▸ **WORK INSTRUCTIONS**
The response should hold each line from the entries below where "flexible" is found.

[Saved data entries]
▼
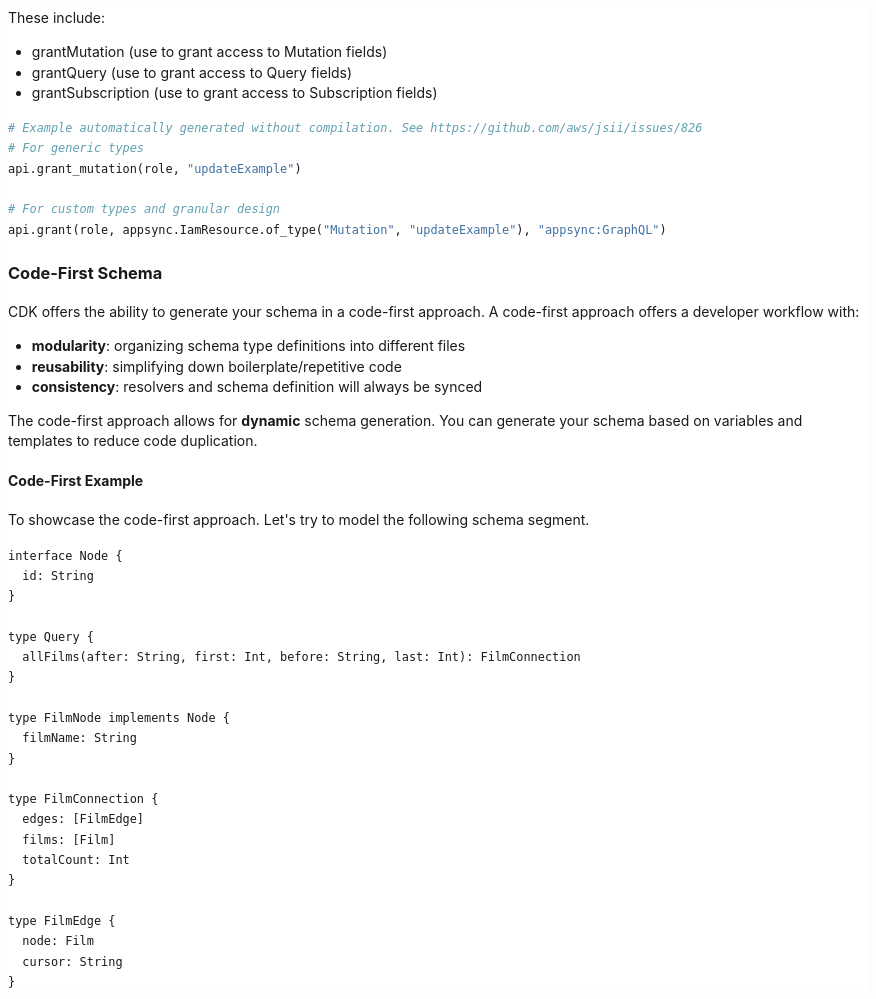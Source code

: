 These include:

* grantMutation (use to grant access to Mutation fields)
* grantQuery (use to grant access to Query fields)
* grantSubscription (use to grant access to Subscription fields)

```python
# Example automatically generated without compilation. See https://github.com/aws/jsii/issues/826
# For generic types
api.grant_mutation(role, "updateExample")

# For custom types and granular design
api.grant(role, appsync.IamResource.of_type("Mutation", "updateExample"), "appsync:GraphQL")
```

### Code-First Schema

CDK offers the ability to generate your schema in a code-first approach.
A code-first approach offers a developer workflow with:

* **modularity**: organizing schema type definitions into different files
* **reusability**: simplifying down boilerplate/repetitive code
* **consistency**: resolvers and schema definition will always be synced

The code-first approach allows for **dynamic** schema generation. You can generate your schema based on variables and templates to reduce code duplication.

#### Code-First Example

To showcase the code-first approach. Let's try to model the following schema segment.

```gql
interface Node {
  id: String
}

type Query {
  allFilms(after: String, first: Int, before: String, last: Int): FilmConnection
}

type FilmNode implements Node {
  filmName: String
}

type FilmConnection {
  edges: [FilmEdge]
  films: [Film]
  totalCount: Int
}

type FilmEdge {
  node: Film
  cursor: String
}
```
▲
▼
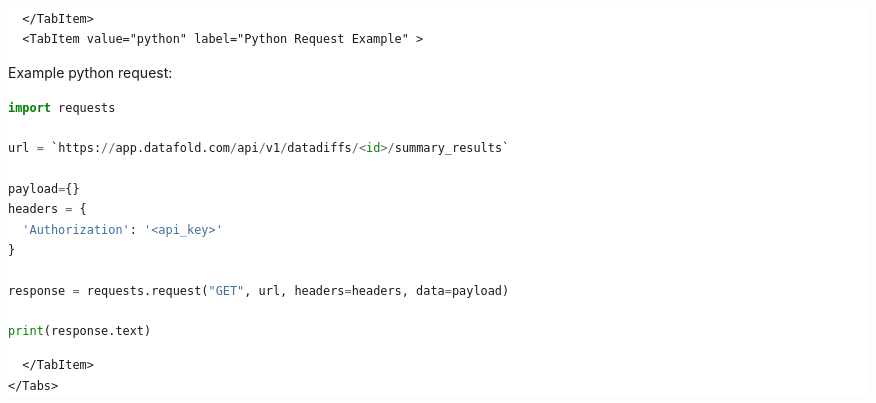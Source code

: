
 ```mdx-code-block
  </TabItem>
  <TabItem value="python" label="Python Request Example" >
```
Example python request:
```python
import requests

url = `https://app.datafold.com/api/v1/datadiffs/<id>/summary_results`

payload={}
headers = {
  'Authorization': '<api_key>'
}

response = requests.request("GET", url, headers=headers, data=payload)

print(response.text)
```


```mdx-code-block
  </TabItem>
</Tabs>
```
▲
▼
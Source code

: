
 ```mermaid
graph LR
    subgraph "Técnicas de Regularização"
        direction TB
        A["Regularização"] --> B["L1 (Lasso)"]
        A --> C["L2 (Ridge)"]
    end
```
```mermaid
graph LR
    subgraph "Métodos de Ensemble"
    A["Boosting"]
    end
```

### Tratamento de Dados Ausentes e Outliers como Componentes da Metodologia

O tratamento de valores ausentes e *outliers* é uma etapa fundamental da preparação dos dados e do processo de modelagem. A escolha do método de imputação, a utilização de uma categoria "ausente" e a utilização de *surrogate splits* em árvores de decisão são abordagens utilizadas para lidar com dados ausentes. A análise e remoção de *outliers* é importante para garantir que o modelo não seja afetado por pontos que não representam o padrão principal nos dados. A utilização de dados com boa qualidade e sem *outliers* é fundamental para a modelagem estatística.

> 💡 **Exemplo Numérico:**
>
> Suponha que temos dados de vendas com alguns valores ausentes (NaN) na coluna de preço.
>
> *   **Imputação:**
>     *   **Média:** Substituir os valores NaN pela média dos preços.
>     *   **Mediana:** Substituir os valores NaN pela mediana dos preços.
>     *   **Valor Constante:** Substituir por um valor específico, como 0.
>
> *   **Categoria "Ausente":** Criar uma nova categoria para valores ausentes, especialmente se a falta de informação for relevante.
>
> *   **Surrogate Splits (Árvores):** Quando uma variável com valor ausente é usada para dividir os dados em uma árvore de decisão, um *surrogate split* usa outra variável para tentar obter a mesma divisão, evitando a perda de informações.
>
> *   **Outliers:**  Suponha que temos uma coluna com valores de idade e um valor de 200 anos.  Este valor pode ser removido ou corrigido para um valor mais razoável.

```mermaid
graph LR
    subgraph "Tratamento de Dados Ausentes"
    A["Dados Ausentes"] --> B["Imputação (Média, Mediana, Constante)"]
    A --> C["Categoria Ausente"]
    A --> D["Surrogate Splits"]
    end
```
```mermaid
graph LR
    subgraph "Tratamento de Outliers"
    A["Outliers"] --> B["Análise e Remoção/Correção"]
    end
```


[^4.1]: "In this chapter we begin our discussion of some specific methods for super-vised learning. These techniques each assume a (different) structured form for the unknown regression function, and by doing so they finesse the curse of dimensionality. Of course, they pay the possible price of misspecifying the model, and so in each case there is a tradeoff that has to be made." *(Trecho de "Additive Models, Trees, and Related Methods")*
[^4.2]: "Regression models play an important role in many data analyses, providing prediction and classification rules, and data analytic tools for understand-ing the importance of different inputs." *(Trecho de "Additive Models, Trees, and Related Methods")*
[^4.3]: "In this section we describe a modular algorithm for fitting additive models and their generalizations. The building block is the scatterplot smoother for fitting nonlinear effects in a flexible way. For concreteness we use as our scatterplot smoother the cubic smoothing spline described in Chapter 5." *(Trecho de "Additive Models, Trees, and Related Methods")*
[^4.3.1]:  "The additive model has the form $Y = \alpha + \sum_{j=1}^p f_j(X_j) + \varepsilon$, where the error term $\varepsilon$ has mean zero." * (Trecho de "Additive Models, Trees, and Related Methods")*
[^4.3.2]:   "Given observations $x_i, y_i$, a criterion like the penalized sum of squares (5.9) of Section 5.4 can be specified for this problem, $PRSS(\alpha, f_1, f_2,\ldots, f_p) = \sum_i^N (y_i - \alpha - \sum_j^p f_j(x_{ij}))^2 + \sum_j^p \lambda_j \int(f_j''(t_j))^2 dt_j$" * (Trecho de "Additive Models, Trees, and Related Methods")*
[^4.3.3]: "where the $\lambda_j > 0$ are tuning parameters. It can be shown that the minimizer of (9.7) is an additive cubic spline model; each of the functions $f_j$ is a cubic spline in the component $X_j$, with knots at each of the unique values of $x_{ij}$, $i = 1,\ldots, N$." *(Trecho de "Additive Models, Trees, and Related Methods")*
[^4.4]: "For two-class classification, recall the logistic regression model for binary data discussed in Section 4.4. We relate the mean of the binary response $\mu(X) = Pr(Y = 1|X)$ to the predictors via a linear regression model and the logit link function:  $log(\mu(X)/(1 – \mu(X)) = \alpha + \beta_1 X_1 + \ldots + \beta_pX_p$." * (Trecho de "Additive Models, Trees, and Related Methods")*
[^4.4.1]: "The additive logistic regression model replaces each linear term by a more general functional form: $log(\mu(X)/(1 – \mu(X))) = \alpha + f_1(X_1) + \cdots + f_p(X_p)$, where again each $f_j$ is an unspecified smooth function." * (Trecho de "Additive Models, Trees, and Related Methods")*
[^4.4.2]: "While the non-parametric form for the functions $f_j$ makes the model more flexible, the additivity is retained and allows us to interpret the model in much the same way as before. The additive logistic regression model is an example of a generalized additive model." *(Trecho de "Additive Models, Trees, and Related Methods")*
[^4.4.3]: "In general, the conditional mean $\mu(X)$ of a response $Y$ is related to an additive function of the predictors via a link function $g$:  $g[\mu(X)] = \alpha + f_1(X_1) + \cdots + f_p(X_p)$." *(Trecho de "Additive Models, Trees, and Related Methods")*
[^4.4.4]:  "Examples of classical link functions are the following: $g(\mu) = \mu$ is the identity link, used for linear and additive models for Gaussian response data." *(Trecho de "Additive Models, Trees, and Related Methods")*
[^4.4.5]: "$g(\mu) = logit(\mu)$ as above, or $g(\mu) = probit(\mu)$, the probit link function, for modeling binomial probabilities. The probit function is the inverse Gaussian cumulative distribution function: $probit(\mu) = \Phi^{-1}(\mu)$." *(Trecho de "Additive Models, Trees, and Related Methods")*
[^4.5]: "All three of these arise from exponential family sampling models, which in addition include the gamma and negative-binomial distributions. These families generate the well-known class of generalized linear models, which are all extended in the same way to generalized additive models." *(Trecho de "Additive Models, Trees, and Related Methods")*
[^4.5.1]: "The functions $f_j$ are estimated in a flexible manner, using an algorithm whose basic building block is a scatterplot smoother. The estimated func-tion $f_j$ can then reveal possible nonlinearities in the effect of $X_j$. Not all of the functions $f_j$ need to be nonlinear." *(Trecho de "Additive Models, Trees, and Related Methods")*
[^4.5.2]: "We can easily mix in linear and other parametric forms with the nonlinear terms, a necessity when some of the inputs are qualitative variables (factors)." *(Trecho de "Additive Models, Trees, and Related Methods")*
▲
▸ **TASK ANSWER**
[^4.3]: "In this section we describe a modular algorithm for fitting additive models and their generalizations. The building block is the scatterplot smoother for fitting nonlinear effects in a flexible way. For concreteness we use as our scatterplot smoother the cubic smoothing spline described in Chapter 5." *(Trecho de "Additive Models, Trees, and Related Methods")*
[^4.4.2]: "While the non-parametric form for the functions $f_j$ makes the model more flexible, the additivity is retained and allows us to interpret the model in much the same way as before. The additive logistic regression model is an example of a generalized additive model." *(Trecho de "Additive Models, Trees, and Related Methods")*
[^4.5.1]: "The functions $f_j$ are estimated in a flexible manner, using an algorithm whose basic building block is a scatterplot smoother. The estimated func-tion $f_j$ can then reveal possible nonlinearities in the effect of $X_j$. Not all of the functions $f_j$ need to be nonlinear." *(Trecho de "Additive Models, Trees, and Related Methods")*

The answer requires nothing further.